(Stored data)
--- START ---
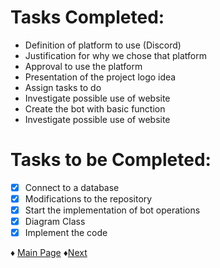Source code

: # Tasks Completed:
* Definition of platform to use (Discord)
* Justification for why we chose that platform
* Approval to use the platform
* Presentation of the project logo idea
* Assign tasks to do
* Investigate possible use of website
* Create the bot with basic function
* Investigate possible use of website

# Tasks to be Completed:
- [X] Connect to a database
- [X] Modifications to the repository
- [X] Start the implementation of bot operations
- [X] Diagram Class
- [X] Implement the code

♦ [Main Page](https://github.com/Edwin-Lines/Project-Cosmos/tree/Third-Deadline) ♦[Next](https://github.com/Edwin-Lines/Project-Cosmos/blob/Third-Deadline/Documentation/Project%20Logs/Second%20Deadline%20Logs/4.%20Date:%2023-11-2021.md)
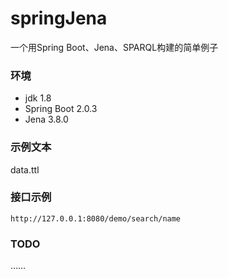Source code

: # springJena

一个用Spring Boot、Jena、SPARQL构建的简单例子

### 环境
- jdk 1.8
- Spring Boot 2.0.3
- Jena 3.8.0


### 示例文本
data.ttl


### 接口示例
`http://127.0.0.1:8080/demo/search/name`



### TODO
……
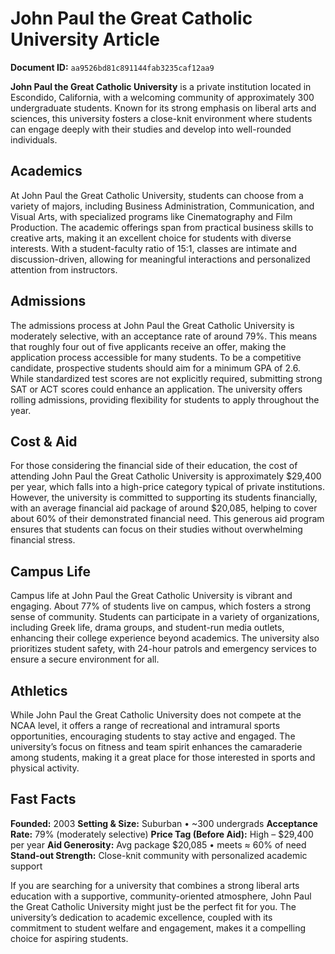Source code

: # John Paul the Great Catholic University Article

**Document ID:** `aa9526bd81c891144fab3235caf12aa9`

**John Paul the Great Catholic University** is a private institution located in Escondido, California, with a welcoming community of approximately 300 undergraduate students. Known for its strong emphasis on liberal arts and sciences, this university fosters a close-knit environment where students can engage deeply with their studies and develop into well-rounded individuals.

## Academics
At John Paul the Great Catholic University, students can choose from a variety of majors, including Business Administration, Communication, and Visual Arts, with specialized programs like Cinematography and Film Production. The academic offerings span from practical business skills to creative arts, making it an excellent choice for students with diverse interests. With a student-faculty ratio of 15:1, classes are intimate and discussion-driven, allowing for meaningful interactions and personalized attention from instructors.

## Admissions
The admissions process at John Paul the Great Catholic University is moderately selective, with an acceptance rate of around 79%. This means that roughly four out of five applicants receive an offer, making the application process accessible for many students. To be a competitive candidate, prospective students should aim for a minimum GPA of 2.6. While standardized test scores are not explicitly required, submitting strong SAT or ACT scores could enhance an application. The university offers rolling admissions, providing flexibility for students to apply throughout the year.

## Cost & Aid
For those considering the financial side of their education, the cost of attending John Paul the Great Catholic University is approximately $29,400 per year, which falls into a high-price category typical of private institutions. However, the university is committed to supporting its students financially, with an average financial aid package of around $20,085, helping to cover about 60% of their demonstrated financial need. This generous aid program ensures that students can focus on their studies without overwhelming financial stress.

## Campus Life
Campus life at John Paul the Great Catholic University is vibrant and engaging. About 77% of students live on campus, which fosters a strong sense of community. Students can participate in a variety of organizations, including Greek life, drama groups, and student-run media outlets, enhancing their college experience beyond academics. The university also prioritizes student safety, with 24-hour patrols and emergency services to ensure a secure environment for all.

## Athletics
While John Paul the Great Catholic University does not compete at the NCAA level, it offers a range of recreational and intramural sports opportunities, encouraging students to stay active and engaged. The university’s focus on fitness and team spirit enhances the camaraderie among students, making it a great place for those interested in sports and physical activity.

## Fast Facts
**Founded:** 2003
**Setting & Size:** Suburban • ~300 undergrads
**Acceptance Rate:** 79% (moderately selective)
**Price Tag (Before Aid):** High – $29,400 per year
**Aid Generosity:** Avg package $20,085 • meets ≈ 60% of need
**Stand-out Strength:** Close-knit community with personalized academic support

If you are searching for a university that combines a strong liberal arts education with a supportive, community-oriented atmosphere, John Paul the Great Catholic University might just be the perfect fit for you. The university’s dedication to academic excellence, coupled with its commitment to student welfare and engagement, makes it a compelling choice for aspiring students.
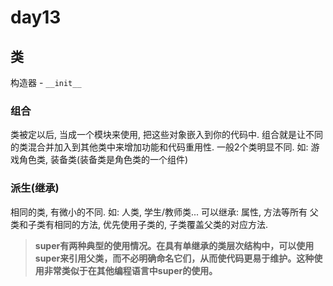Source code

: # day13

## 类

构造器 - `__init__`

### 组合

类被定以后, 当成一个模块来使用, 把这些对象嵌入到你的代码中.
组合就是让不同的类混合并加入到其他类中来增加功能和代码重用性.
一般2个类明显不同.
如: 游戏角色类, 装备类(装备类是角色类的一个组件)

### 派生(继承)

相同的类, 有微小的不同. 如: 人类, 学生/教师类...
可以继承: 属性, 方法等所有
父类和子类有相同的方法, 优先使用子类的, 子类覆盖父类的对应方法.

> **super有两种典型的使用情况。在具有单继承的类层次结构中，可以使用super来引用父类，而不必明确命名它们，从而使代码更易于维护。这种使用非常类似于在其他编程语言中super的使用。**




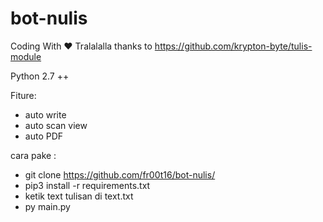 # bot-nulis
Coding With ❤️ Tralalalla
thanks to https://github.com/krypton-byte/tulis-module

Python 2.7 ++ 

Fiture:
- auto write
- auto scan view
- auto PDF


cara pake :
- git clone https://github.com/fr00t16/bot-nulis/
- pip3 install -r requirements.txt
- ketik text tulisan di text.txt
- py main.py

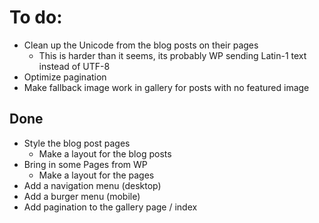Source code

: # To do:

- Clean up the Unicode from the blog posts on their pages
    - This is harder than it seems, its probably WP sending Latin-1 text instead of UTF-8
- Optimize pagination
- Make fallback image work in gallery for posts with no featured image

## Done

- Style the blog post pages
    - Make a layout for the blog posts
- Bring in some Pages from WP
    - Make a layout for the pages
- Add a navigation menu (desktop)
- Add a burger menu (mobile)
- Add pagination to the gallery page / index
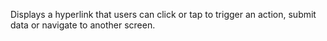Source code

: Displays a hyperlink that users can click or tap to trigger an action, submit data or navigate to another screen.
--- END ---
--- START ---
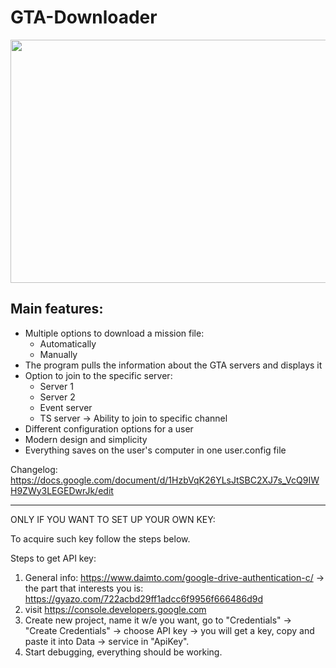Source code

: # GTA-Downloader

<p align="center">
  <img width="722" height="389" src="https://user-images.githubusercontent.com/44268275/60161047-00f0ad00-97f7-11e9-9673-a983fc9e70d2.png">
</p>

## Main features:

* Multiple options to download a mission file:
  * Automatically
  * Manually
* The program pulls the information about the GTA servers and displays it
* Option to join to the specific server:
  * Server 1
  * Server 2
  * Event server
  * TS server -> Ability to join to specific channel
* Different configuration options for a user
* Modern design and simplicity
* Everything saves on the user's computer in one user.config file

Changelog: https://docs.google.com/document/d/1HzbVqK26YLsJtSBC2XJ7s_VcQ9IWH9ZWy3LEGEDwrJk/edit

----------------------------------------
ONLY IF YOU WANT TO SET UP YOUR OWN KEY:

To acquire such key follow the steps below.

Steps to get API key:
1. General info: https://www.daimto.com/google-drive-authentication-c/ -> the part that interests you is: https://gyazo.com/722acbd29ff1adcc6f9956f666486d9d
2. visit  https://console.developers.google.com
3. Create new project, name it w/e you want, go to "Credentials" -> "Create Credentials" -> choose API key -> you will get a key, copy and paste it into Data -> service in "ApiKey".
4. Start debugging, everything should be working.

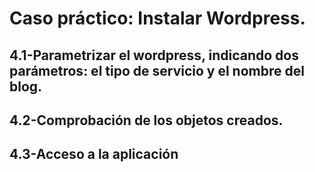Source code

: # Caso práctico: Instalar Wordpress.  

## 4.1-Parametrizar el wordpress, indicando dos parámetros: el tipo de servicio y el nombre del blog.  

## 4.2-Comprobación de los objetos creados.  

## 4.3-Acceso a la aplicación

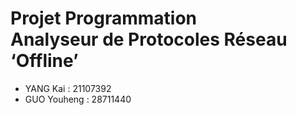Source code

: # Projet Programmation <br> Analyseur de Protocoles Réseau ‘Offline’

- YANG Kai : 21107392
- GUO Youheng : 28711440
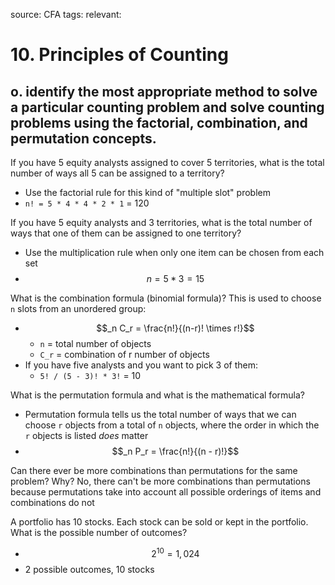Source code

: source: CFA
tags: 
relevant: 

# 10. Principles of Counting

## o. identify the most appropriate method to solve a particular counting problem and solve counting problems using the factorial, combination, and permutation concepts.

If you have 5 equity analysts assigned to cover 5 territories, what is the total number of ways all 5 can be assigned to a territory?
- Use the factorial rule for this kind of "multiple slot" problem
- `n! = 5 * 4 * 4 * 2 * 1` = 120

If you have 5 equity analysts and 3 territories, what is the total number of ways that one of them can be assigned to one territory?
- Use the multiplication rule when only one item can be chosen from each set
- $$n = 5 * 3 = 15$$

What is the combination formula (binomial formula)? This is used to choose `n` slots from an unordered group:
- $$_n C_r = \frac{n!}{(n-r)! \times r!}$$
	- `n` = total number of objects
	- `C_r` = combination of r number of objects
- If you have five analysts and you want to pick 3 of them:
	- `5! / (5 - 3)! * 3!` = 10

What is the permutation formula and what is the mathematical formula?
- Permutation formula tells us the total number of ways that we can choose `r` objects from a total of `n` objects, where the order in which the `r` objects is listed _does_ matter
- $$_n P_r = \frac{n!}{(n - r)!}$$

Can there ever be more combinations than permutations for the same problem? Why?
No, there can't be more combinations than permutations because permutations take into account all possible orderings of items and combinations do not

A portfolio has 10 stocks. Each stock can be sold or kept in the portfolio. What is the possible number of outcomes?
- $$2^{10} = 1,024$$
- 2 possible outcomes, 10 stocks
--- END ---
--- START ---
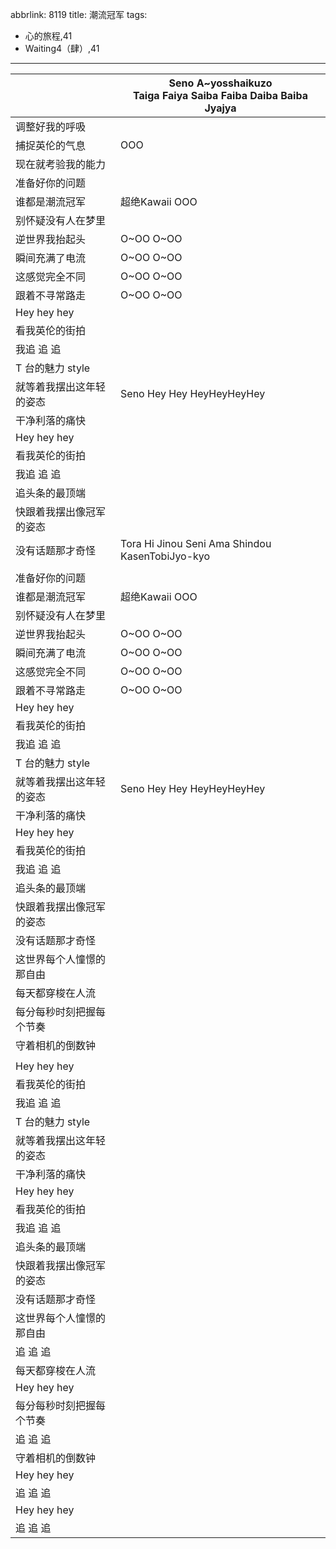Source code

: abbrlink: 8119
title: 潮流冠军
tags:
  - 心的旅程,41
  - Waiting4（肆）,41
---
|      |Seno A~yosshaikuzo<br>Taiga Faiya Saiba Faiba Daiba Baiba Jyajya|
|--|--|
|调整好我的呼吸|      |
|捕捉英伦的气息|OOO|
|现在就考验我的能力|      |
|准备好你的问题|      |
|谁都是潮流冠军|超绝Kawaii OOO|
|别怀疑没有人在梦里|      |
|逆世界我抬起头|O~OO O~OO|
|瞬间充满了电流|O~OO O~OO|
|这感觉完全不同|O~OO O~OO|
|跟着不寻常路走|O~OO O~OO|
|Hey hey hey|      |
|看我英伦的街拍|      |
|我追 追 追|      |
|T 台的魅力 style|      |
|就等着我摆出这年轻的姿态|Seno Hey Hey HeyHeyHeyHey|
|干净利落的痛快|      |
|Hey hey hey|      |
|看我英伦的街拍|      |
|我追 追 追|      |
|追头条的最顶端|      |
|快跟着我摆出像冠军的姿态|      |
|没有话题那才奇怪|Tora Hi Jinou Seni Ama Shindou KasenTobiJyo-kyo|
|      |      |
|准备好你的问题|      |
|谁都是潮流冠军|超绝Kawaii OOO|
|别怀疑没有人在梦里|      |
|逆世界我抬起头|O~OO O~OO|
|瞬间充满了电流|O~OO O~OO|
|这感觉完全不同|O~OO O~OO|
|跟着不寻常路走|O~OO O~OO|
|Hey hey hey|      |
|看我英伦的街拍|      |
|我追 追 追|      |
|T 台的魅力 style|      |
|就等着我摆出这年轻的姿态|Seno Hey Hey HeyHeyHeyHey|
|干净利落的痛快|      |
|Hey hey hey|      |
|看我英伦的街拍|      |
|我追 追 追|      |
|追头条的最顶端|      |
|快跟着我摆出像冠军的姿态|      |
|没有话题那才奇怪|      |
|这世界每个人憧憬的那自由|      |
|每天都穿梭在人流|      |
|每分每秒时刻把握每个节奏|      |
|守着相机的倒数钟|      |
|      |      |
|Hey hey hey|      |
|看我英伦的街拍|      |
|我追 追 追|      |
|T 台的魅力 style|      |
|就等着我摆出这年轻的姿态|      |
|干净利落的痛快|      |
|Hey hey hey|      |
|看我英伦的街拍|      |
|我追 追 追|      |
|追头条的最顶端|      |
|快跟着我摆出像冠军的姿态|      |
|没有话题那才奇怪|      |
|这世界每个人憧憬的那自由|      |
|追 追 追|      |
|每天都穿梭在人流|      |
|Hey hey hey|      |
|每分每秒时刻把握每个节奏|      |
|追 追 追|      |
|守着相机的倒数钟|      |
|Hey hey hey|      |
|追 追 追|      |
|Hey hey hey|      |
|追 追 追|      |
--- END ---
## PROBLEM DETAILS
Among the records, find all lines that include the string "platform" and return them.

## SOLUTION TO THE PROBLEM
* Definition of platform to use (Discord)
* Justification for why we chose that platform
* Approval to use the platform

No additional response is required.